According to a recent study, players spend on average more time watching video games in streaming… Rather than playing! For the authors of the report, publishers should see this as an opportunity to diversify their income. But it's not easy to dethrone YouTube or Twitch, the kings of the field.
We have known for several years now that young people are increasingly abandoning traditional TV in favor of video games and streaming services like Netflix, YouTube and Twitch. According to a study published in April 2023, users are more in a multimedia logicwhere different platforms and media intersect. We discover a video game thanks to a series for example. The explosion in sales of The Last of US games after the broadcast of the series perfectly illustrates this phenomenon. The same goes for the Fallout series, or even with Arkane. The Netflix show allowed League of Legends to fill up with new players.
But according to a brand new report produced by researchers at Midia Research, this virtuous dynamic has lost some of its splendor. More precisely, video games are losing ground to video game streaming. According to this study, players would increasingly prefer to watch JV streaming, rather than being behind the controller.

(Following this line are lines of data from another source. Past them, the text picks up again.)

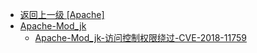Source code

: - [返回上一级 [Apache]](/3、Web容器漏洞/Apache)
- [Apache-Mod_jk](/3、Web容器漏洞/Apache/Apache-Mod_jk/)
  - [Apache-Mod_jk-访问控制权限绕过-CVE-2018-11759](/3、Web容器漏洞/Apache/Apache-Mod_jk/Apache-Mod_jk-访问控制权限绕过-CVE-2018-11759.md)
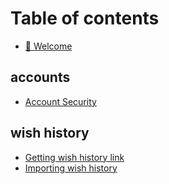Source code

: # Table of contents

* [👋 Welcome](README.md)

## accounts

* [Account Security](<README (1).md>)

## wish history

* [Getting wish history link](wish-history/getting-wish-history-link.md)
* [Importing wish history](wish-history/importing-wish-history.md)
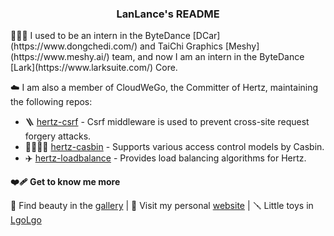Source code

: <h3 align="center">LanLance's README</h3>

<p>👨🏻‍🎨 I used to be an intern in the ByteDance [DCar](https://www.dongchedi.com/) and TaiChi Graphics [Meshy](https://www.meshy.ai/) team, and now I am an intern in the ByteDance [Lark](https://www.larksuite.com/) Core.</p>

<p>☁️ I am also a member of CloudWeGo, the Committer of Hertz, maintaining the following repos:</p>

- 🪜 [hertz-csrf](https://github.com/hertz-contrib/csrf) - Csrf middleware is used to prevent cross-site request forgery attacks.
- 👩‍👩‍👧‍👧 [hertz-casbin](https://github.com/hertz-contrib/casbin) - Supports various access control models by Casbin.
- ✈️ [hertz-loadbalance](https://github.com/hertz-contrib/loadbalance) - Provides load balancing algorithms for Hertz.

**❤️‍🩹 Get to know me more**

📸 Find beauty in the [gallery](https://photo.lanlance.cn/) | 🎪 Visit my personal [website](https://lanlance.cn/) | 🪛 Little toys in [LgoLgo](https://github.com/LgoLgo)
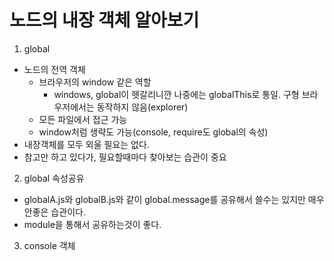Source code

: # 노드의 내장 객체 알아보기
1. global
- 노드의 전역 객체
  - 브라우저의 window 같은 역할
    - windows, global이 헷갈리니깐 나중에는 globalThis로 통일. 구형 브라우저에서는 동작하지 않음(explorer)
  - 모든 파일에서 접근 가능
  - window처럼 생략도 가능(console, require도 global의 속성)
- 내장객체를 모두 외울 필요는 없다. 
- 참고만 하고 있다가, 필요할때마다 찾아보는 습관이 중요

2. global 속성공유
- globalA.js와 globalB.js와 같이 global.message를 공유해서 쓸수는 있지만 매우 안좋은 습관이다.
- module을 통해서 공유하는것이 좋다.

3. console 객체
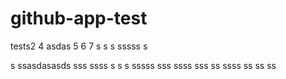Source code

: # github-app-test

tests2
4
asdas
5
6
7
s
s s
sssss
s

s
ssasdasasds
sss
ssss
s
s
s
sssss
sss
ssss
sss
ss
ssss
ss
ss
ss
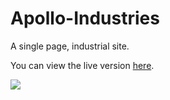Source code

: # Apollo-Industries
A single page, industrial site.

You can view the live version [here](https://aekari.github.io/Apollo-Industries/).

![](https://i.imgur.com/AURgKjt.png)
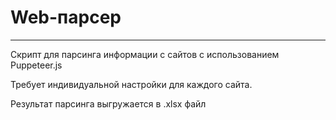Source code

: # Web-парсер
___

Скрипт для парсинга информации с сайтов с использованием Puppeteer.js

Требует индивидуальной настройки для каждого сайта.

Результат парсинга выгружается в .xlsx файл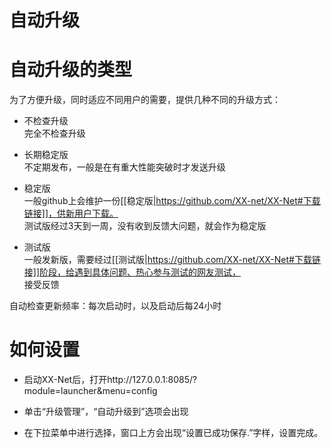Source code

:自动升级
=============

# 自动升级的类型

为了方便升级，同时适应不同用户的需要，提供几种不同的升级方式：  

+ 不检查升级  
  完全不检查升级  

+ 长期稳定版  
  不定期发布，一般是在有重大性能突破时才发送升级  

+ 稳定版  
  一般github上会维护一份[[稳定版|https://github.com/XX-net/XX-Net#下载链接]]，供新用户下载。  
  测试版经过3天到一周，没有收到反馈大问题，就会作为稳定版  

+ 测试版  
  一般发新版，需要经过[[测试版|https://github.com/XX-net/XX-Net#下载链接]]阶段，给遇到具体问题、热心参与测试的网友测试，  
  接受反馈


自动检查更新频率：每次启动时，以及启动后每24小时


# 如何设置

* 启动XX-Net后，打开http://127.0.0.1:8085/?module=launcher&menu=config

* 单击“升级管理”，“自动升级到”选项会出现

* 在下拉菜单中进行选择，窗口上方会出现“设置已成功保存.”字样，设置完成。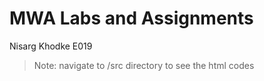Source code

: # MWA Labs and Assignments
Nisarg Khodke
E019
> Note: navigate to /src directory to see the html codes
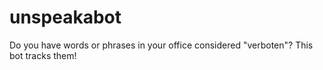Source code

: # unspeakabot
Do you have words or phrases in your office considered "verboten"? This bot tracks them!
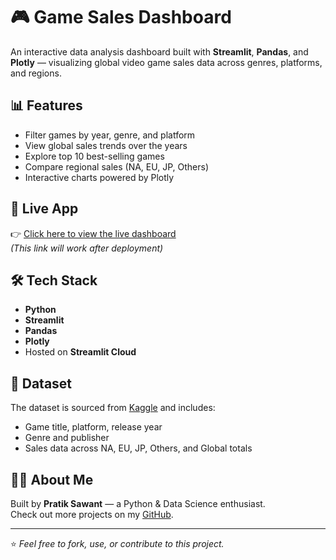 # 🎮 Game Sales Dashboard

An interactive data analysis dashboard built with **Streamlit**, **Pandas**, and **Plotly** — visualizing global video game sales data across genres, platforms, and regions.

## 📊 Features

- Filter games by year, genre, and platform
- View global sales trends over the years
- Explore top 10 best-selling games
- Compare regional sales (NA, EU, JP, Others)
- Interactive charts powered by Plotly

## 🚀 Live App

👉 [Click here to view the live dashboard](https://your-streamlit-link.streamlit.app)  
*(This link will work after deployment)*

## 🛠️ Tech Stack

- **Python**
- **Streamlit**
- **Pandas**
- **Plotly**
- Hosted on **Streamlit Cloud**

## 📁 Dataset

The dataset is sourced from [Kaggle](https://www.kaggle.com/datasets/gregorut/videogame-sales-with-ratings) and includes:
- Game title, platform, release year
- Genre and publisher
- Sales data across NA, EU, JP, Others, and Global totals

## 🙋‍♂️ About Me

Built by **Pratik Sawant** — a Python & Data Science enthusiast.  
Check out more projects on my [GitHub](https://github.com/your-username).

---

⭐ *Feel free to fork, use, or contribute to this project.*
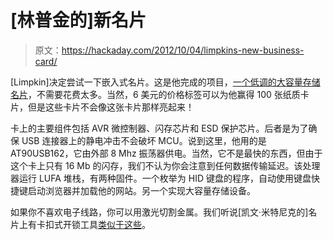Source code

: # [林普金的]新名片

> 原文：<https://hackaday.com/2012/10/04/limpkins-new-business-card/>

[Limpkin]决定尝试一下嵌入式名片。这是他完成的项目，[一个低调的大容量存储名片](http://www.limpkin.fr/index.php?post/2012/09/15/My-new-business-card)，不需要花费太多。当然，6 美元的价格标签可以为他赢得 100 张纸质卡片，但是这些卡片不会像这张卡片那样亮起来！

卡上的主要组件包括 AVR 微控制器、闪存芯片和 ESD 保护芯片。后者是为了确保 USB 连接器上的静电冲击不会破坏 MCU。说到这里，他用的是 AT90USB162，它由外部 8 Mhz 振荡器供电。当然，它不是最快的东西，但由于这个卡上只有 16 Mb 的闪存，我们不认为你会注意到任何数据传输延迟。该处理器运行 LUFA 堆栈，有两种固件。一个枚举为 HID 键盘的程序，自动使用键盘快捷键启动浏览器并加载他的网站。另一个实现大容量存储设备。

如果你不喜欢电子线路，你可以用激光切割金属。我们听说[凯文·米特尼克的]名片上有卡扣式开锁工具[类似于这些](http://hackaday.com/2008/07/12/toool-picksets-at-the-last-hope/)。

Players prefer to watch rather than play
According to the report, gamers devote an average of 16 hours per week to their favorite hobby. And if they spend about 7.4 hours fighting/driving/surviving/building on their PCs and consoles, they spend the remaining 8.5 hours watching JV streaming on Twitch or YouTube. According to the authors of this study, video game publishers like EA, Ubisoft or Activision should capitalize on this trend by creating their own video platform. “This untapped potential of game publishers to integrate video content into their own ecosystem” could theoretically attract advertising revenue and subscriptions/financial support that currently benefit other media or content creators.
Afterwards, it is difficult to see how these publishers could overpower Twitch and YouTube, the two benchmarks in this area. Why would users leave two platforms where they have their habits, where they can see everything, in favor of a closed ecosystem reserved for games from a single publisher? They probably won't.